Middle relief is a thankless job - in both the trading card world and the actual baseball world.
First of all, they're performance is based on still-imperfect statistics that make it hard to quantify their true value. As such, they bounce around from team to team like a superball covered in teflon and are stuck in a cycle of near-anonymity.
Go ahead, ask the casual fan about their opinion on the performance of Zac Rosscup - blank stares will likely greet you, just like the ones of readers of this blog who aren't crazy Cubs fans.
Thus, relievers don't get to make a lot of appearances on trading cards; unless they're big money closers or former marquee starters. Topps would rather crank out ten new cards of the stars of yesteryear or the latest uber-prospect; but, who can blame them? Most consumers have no use for a player without any "oooo!" factor.

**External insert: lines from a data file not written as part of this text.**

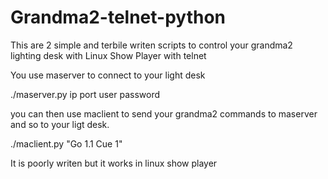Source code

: # Grandma2-telnet-python

This are 2 simple and terbile writen scripts to control your grandma2 lighting desk with Linux Show Player with telnet

You use maserver to connect to your light desk

./maserver.py ip port user password

you can then use maclient to send your grandma2 commands to maserver and so to your ligt desk.

./maclient.py "Go 1.1 Cue 1"

It is poorly writen but it works in linux show player

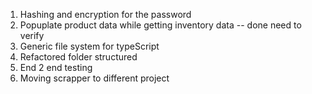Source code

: 1. Hashing and encryption for the password
2. Popuplate product data while getting inventory data -- done need to verify
3. Generic file system for typeScript
4. Refactored folder structured
5. End 2 end testing
6. Moving scrapper to different project
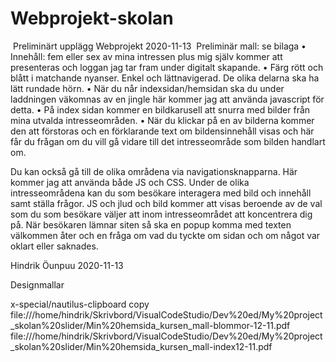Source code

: # Webprojekt-skolan

​ Preliminärt upplägg Webprojekt 2020-11-13 
​ 
Preliminär mall: se bilaga
    • Innehåll: fem eller sex av mina intressen plus mig själv kommer att presenteras och loggan jag tar fram under digitalt skapande.
    • Färg rött och blått i matchande nyanser. Enkel och lättnavigerad. De olika delarna ska ha lätt rundade hörn.
    • När du når indexsidan/hemsidan ska du under laddningen väkomnas av en  jingle här kommer jag att använda javascript för detta.
    • På index sidan kommer en bildkarusell att snurra med bilder från mina utvalda intresseområden. 
    • När du klickar på en av bilderna kommer den att förstoras och en förklarande text om bildensinnehåll visas och här får du frågan om du vill gå vidare till det intresseområde som bilden handlart om. 

Du kan också gå till de olika områdena via navigationsknapparna. Här kommer jag att använda både JS och CSS. 
Under de olika intresseområdena kan du som besökare interagera med bild och innehåll samt ställa frågor. JS och jlud och bild kommer att visas beroende av de val som du som besökare väljer att inom intresseområdet att koncentrera dig på. När besökaren lämnar siten så ska en popup komma med texten välkommen åter och en fråga om vad du tyckte om sidan och om något var oklart eller saknades.

Hindrik Öunpuu 2020-11-13


Designmallar

x-special/nautilus-clipboard
copy
file:///home/hindrik/Skrivbord/VisualCodeStudio/Dev%20ed/My%20project_skolan%20slider/Min%20hemsida_kursen_mall-blommor-12-11.pdf
file:///home/hindrik/Skrivbord/VisualCodeStudio/Dev%20ed/My%20project_skolan%20slider/Min%20hemsida_kursen_mall-index12-11.pdf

Therefore, it is often rather difficult for me to locate cards of bullpen dwellers for my CATRC - especially in a Cubs uniform, even more so in today's Topps monopoly. Like I said, they bounce around so quickly and Topps cares so little, that they often get forgotten.
So, thank goodness I discovered the Authentic Signature brand, released by Leaf in 1996:
Coming out at the end of the junk wax boom and the emergence of the certified auto/relics phenomenon led to this beauty of a checklist, which included a deep roster of unexpected subjects, like Bob Patterson here.
Patterson, who had a long and relatively successful career in the bigs spent his last three years in Chicago (1996-98). Despite appearing in 79, 76 & 33 games in each of those seasons, one of which included a playoff run in '98, Bob appeared on only one other Cubs card - 1998 Pacific Online.
So, thanks to Fleer for allowing me to fill this obscure hole in my collection and for it being with a certified auto on top of it!
Also, for the record, Robert Chandler Patterson played for the Padres, Pirates, Rangers, Angels and Cubs in his 13 seasons. Bounce, bounce.
Even less appreciated is the LOOGY, who is not helped by only appearing for one batter at a time.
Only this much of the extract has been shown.